● **Problem statement**
Please copy every line below that contains the string "JavaScript".

(Data supplied Opens)

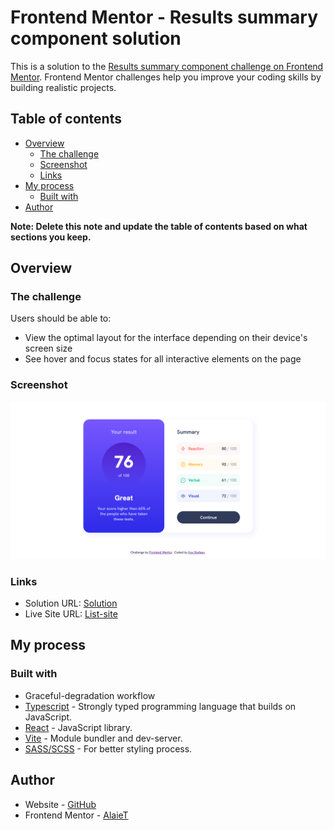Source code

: # Frontend Mentor - Results summary component solution

This is a solution to the [Results summary component challenge on Frontend Mentor](https://www.frontendmentor.io/challenges/results-summary-component-CE_K6s0maV). Frontend Mentor challenges help you improve your coding skills by building realistic projects.

## Table of contents

- [Overview](#overview)
  - [The challenge](#the-challenge)
  - [Screenshot](#screenshot)
  - [Links](#links)
- [My process](#my-process)
  - [Built with](#built-with)
- [Author](#author)

**Note: Delete this note and update the table of contents based on what sections you keep.**

## Overview

### The challenge

Users should be able to:

- View the optimal layout for the interface depending on their device's screen size
- See hover and focus states for all interactive elements on the page

### Screenshot

![](../../../public/images/preview_ResultsSummaryComponent.png)

### Links

- Solution URL: [Solution](https://github.com/AlaieT/results-summary-component)
- Live Site URL: [List-site](https://alaiet.github.io/results-summary-component/)

## My process

### Built with

- Graceful-degradation workflow
- [Typescript](https://www.typescriptlang.org/) - Strongly typed programming language that builds on JavaScript.
- [React](https://reactjs.org/) - JavaScript library.
- [Vite](https://vitejs.dev/) - Module bundler and dev-server.
- [SASS/SCSS](https://sass-lang.com/) - For better styling process.

## Author

- Website - [GitHub](https://github.com/AlaieT)
- Frontend Mentor - [AlaieT](https://www.frontendmentor.io/profile/AlaieT)
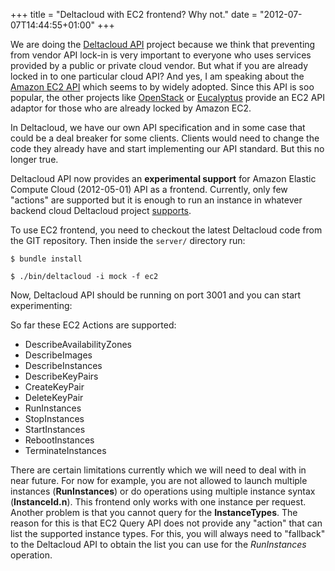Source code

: +++
title = "Deltacloud with EC2 frontend? Why not."
date = "2012-07-07T14:44:55+01:00"
+++

We are doing the [Deltacloud API](http://deltacloud.org) project because we think that preventing from
vendor API lock-in is very important to everyone who uses services provided by a
public or private cloud vendor.
But what if you are already locked in to one particular cloud API? And yes, I am
speaking about the [Amazon EC2 API](http://docs.amazonwebservices.com/AWSEC2/latest/APIReference/Welcome.html?r=7611)
which seems to by widely adopted. Since this API is
soo popular, the other projects like [OpenStack](https://github.com/yahoo/Openstack-EC2) or [Eucalyptus](http://www.eucalyptus.com/) provide an EC2 API
adaptor for those who are already locked by Amazon EC2.

In Deltacloud, we have our own API specification and in some case that could be a
deal breaker for some clients. Clients would need to change the code they already have
and start implementing our API standard. But this no longer true.

Deltacloud API now provides an **experimental support** for Amazon Elastic Compute
Cloud (2012-05-01) API as a frontend. Currently, only few "actions" are supported
but it is enough to run an instance in whatever backend cloud Deltacloud project
[supports](http://deltacloud.apache.org/drivers.html#providers).

To use EC2 frontend, you need to checkout the latest Deltacloud code from the GIT
repository. Then inside the <code>server/</code> directory run:

<code>$ bundle install </code>

<code>$ ./bin/deltacloud -i mock -f ec2</code>

Now, Deltacloud API should be running on port 3001 and you can start
experimenting:

<script src="https://gist.github.com/2888387.js?file=test.sh"></script>

So far these EC2 Actions are supported:

* DescribeAvailabilityZones
* DescribeImages
* DescribeInstances
* DescribeKeyPairs
* CreateKeyPair
* DeleteKeyPair
* RunInstances
* StopInstances
* StartInstances
* RebootInstances
* TerminateInstances

There are certain limitations currently which we will need to deal with in near
future. For now for example, you are not allowed to launch multiple instances
(__RunInstances__)
or do operations using multiple instance syntax (__InstanceId.n__). This frontend only works with one instance per request.
Another problem is that you cannot query for the __InstanceTypes__.
The reason for this is that EC2 Query API does not provide any "action" that can
list the supported instance types. For this, you will always need to "fallback"
to the Deltacloud API to obtain the list you can use for the _RunInstances_
operation.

(Data supplied Closes)

● **Result of this exercise**
- [Typescript](https://www.typescriptlang.org/) - Strongly typed programming language that builds on JavaScript.
- [React](https://reactjs.org/) - JavaScript library.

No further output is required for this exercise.